I manifestanti sostengono che la norma sia un attacco alla democrazia [4] che, eliminando l’indipendenza dei giudici, favorirebbe la corruzione e priverebbe la Corte israeliana di credibilità, mettendo a rischio i diritti delle minoranze, tra cui gli arabo-israeliani e i palestinesi. L’attuale formazione di governo, infatti, è caratterizzata da una forte componente religiosa ed estremista sionista che, come d’altronde anche le opposizioni, distingue i propri cittadini su base etnica e religiosa, comprendendo diversi diritti e doveri: ad esempio il servizio militare obbligatorio viene richiesto ai cittadini ebrei, ma non ai musulmani arabo-israeliani, una minoranza composta dai palestinesi che nel 1948 hanno deciso di restare nel nuovo Stato prendendone la cittadinanza.

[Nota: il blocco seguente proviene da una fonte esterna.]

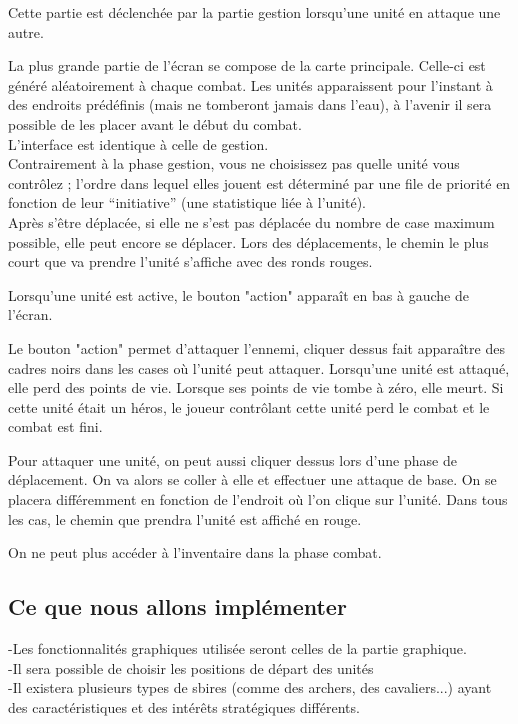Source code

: \documentclass[11pt,a4paper]{article}
\begin{document}
Cette partie est déclenchée par la partie gestion lorsqu'une unité en attaque une autre.

La plus grande partie de l'écran se compose de la carte principale. Celle-ci est généré aléatoirement à chaque combat. Les unités apparaissent pour l'instant à des endroits prédéfinis (mais ne tomberont jamais dans l'eau), à l'avenir il sera possible de les placer avant le début du combat. \\
L'interface est identique à celle de gestion. \\

Contrairement à la phase gestion, vous ne choisissez pas quelle unité vous contrôlez ; l'ordre dans lequel elles jouent est déterminé par une file de priorité en fonction de leur ``initiative'' (une statistique liée à l'unité).\\

Après s'être déplacée, si elle ne s'est pas déplacée du nombre de case maximum possible, elle peut encore se déplacer. Lors des déplacements, le chemin le plus court que va prendre l'unité s'affiche avec des ronds rouges.

Lorsqu'une unité est active, le bouton "action" apparaît en bas à gauche de l'écran.

Le bouton "action" permet d'attaquer l'ennemi, cliquer dessus fait apparaître des cadres noirs dans les cases où l'unité peut attaquer. Lorsqu'une unité est attaqué, elle perd des points de vie. Lorsque ses points de vie tombe à zéro, elle meurt. Si cette unité était un héros, le joueur contrôlant cette unité perd le combat et le combat est fini.

Pour attaquer une unité, on peut aussi cliquer dessus lors d'une phase de déplacement. On va alors se coller à elle et effectuer une attaque de base. On se placera différemment en fonction de l'endroit où l'on clique sur l'unité. Dans tous les cas, le chemin que prendra l'unité est affiché en rouge.

On ne peut plus accéder à l'inventaire dans la phase combat.

\subsection{Ce que nous allons implémenter}

-Les fonctionnalités graphiques utilisée seront celles de la partie graphique. \\
-Il sera possible de choisir les positions de départ des unités \\
-Il existera plusieurs types de sbires (comme des archers, des cavaliers...) ayant des caractéristiques et des intérêts stratégiques différents.
\end{document}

La riforma della Giustizia sta portando ad una crisi di governo in Israele, in quanto la decisione di Netanyahu di congelare la proposta di legge ha comportato la minaccia, da parte di Ben Gvir, di far cadere il governo. L’esponente del partito sionista religioso Otzma Yehudit, inoltre, ha invitato i suoi sostenitori a contro-manifestare a sostegno della riforma, mentre il ministro della Giustizia Levin ha messo in chiaro che «rispetterà» qualunque decisione, ma ha sottolineato i rischi per la tenuta della maggioranza. Il governo, infatti, è appena rimasto a galla per soli sei voti in una mozione di sfiducia fallita con 59 voti contro e 53 a favore.